PanicleNeRF: low-cost, high-precision in-field phenotypingof rice panicles with smartphone
Xin Yang (1, 2), Xuqi Lu (1, 2), Pengyao Xie (1, 2), Ziyue, Guo (1, 2), Hui Fang (1), Haowei Fu (3), Xiaochun Hu (4), Zhenbiao Sun, (4), Haiyan Cen (1, 2) ((1) College of Biosystems Engineering, Food, Science, Zhejiang University, (2) Key Laboratory of Spectroscopy Sensing,

TL;DR
PanicleNeRF is a cost-effective smartphone-based method that accurately reconstructs 3D rice panicles in the field, enabling high-throughput phenotyping and improving rice breeding efficiency.
Contribution
This paper introduces PanicleNeRF, combining segmentation and NeRF-based 3D reconstruction for in-field rice panicle phenotyping using smartphones, outperforming traditional methods.
Findings
Achieved 86.9% F1 score in segmentation accuracy.
Outperformed traditional SfM-MVS methods in point cloud quality.

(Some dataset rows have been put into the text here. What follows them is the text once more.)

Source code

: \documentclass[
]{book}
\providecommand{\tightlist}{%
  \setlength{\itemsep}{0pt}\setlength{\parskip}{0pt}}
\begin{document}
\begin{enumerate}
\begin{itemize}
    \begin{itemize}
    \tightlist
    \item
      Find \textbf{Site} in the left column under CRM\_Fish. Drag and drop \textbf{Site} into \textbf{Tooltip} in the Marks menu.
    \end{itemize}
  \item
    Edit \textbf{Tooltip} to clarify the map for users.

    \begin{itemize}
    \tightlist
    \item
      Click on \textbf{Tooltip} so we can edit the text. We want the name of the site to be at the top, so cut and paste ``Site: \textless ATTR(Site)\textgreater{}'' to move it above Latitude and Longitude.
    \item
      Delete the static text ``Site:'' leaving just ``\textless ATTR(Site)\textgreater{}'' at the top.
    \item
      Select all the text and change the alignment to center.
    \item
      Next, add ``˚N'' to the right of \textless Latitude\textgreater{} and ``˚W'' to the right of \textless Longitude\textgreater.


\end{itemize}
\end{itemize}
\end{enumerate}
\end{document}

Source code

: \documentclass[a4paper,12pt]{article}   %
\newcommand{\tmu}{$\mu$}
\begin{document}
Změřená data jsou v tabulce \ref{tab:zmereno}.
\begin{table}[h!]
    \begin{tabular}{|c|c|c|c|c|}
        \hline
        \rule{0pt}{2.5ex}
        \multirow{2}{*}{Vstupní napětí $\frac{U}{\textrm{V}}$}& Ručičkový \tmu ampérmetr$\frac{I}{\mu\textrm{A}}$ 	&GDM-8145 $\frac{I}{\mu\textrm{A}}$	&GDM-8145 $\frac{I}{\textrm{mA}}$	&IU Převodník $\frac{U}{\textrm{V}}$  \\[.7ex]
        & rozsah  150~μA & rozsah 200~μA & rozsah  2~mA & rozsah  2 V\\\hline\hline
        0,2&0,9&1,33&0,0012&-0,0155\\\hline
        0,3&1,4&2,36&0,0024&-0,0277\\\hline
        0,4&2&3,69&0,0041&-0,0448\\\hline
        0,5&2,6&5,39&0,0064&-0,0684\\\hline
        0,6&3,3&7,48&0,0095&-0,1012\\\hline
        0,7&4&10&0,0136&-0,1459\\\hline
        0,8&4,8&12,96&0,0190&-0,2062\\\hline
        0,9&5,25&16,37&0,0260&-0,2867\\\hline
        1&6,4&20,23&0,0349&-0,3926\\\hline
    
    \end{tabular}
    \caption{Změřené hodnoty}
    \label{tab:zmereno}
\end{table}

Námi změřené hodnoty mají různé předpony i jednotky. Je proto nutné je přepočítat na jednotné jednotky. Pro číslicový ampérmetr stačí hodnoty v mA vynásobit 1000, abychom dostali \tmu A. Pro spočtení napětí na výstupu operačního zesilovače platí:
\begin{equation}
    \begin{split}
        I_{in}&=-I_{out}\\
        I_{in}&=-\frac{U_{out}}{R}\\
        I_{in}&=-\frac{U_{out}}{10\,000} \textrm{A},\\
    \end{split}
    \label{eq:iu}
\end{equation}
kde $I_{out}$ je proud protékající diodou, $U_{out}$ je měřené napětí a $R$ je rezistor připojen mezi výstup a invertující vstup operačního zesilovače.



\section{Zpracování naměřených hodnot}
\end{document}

Strong correlation between 3D traits and grain yield metrics.
Abstract
The rice panicle traits significantly influence grain yield, making them a primary target for rice phenotyping studies. However, most existing techniques are limited to controlled indoor environments and difficult to capture the rice panicle traits under natural growth conditions. Here, we developed PanicleNeRF, a novel method that enables high-precision and low-cost reconstruction of rice panicle three-dimensional (3D) models in the field using smartphone. The proposed method combined the large model Segment Anything Model (SAM) and the small model You Only Look Once version 8 (YOLOv8) to achieve high-precision segmentation of rice panicle images. The NeRF technique was then employed for 3D reconstruction using the images with 2D segmentation. Finally, the resulting point clouds are processed to successfully extract panicle traits. The results show that PanicleNeRF effectively…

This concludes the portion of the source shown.